Azure Databricks: the data engineering platform at the heart of the Lakehouse
Azure Databricks unifies data engineering, data science, machine learning and BI on a single platform. The Implement data engineering solutions using Azure Databricks (DP-750) training focuses on the data engineering pillar: ingestion, transformation, quality, governance and data exposure. You work on Apache Spark optimized by Databricks (Photon engine), Delta Lake for ACID reliability, and the Lakehouse architecture that combines the benefits of data lake and data warehouse.
Unity Catalog: unified governance
Unity Catalog is the governance layer you configure during the course: a single metastore catalog for all Databricks workspaces, granular permissions (catalog, schema, table, view, column), automatic data lineage and secure sharing via Delta Sharing. Mastery of Unity Catalog has become essential for enterprise Databricks architectures.
Delta Lake and the medallion architecture
Delta Lake brings ACID transactions, time travel, schema evolution and performance on top of Parquet files in Azure Data Lake Storage. The training covers advanced techniques: MERGE INTO for upserts, OPTIMIZE and Z-ordering for performance, VACUUM for retention, change data feed for change propagation. The medallion architecture (bronze / silver / gold) is presented as a reference pattern.
Delta Live Tables: declarative pipelines
Delta Live Tables (DLT) is a declarative framework to build reliable data pipelines. Instead of orchestrating individual notebooks, you declare transformations and DLT manages dependencies, retries, data quality (expectations) and monitoring.
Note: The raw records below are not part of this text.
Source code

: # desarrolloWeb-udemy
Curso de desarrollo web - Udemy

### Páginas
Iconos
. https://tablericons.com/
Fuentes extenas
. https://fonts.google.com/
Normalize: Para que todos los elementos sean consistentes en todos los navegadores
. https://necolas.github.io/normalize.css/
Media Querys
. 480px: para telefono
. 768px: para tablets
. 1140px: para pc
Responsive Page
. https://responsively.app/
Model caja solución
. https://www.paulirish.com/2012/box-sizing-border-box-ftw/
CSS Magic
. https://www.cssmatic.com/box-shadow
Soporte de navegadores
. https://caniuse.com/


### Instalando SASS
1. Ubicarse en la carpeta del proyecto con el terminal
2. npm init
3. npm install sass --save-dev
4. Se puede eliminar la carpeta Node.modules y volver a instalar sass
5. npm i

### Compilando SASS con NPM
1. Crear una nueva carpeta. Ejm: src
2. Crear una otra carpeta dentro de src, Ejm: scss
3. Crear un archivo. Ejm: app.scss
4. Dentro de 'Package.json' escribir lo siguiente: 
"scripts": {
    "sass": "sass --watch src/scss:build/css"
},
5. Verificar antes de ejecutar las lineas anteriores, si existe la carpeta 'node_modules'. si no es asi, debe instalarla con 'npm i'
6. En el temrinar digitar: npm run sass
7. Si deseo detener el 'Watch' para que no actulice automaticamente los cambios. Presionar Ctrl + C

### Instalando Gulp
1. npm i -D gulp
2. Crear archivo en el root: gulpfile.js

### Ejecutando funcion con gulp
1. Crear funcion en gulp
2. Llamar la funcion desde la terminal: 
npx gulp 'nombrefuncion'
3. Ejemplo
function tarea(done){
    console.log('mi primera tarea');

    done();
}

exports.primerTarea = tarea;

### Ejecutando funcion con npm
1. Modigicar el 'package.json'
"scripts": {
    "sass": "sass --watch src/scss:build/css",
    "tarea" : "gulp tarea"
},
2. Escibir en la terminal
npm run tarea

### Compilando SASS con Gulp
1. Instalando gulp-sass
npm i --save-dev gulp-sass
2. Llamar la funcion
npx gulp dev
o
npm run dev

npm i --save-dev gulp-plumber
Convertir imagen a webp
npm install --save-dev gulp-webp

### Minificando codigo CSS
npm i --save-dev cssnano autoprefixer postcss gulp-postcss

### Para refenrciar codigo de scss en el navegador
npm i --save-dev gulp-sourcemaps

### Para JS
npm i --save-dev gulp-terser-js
The training shows how to migrate existing pipelines to DLT and combine streaming and batch in the same pipeline.
Spark performance and optimization
Optimizing Spark requires understanding its internals: partitioning, shuffle, broadcast joins, AQE (Adaptive Query Execution), Photon (the native Databricks engine written in C++). You learn to read the Spark UI, identify bottlenecks, adjust cluster configurations and choose the right APIs (DataFrame vs SQL, RDD to avoid).
Audience and prerequisites
The Implement data engineering solutions using Azure Databricks (DP-750) training targets data engineers, ETL engineers and data architects who will design production Databricks pipelines. Prerequisites: Python or Scala knowledge, Azure fundamentals (equivalent to AZ-900), SQL experience. Prior Spark knowledge is a plus but not required.
FAQ Implement data engineering solutions using Azure Databricks (DP-750)
What’s the difference between Azure Databricks and Microsoft Fabric?
Microsoft Fabric integrates a unified SaaS experience (Lakehouse, Data Warehouse, Real-Time Analytics, Power BI). Azure Databricks remains the leading platform for advanced Spark workloads, large-scale ML and multi-cloud architectures. The DP-750 training covers Azure Databricks in depth; DP-600 / DP-700 cover Microsoft Fabric.
Do I need to know Apache Spark before DP-750?
No. The training introduces Spark progressively. However, SQL experience and knowledge of at least one programming language (Python, Scala) are essential.
Does the DP-750 course lead to a Microsoft certification?
DP-750 is a Microsoft Applied Skill, with no formal exam associated. For a certification covering Azure Databricks, see Azure Data Engineer Associate (DP-203) which includes Databricks in its scope.
Does the training cover real-time streaming workloads?
Yes, Structured Streaming and Delta Live Tables in continuous mode are addressed with CDC (Change Data Capture) use cases and Event Hubs / Kafka integration.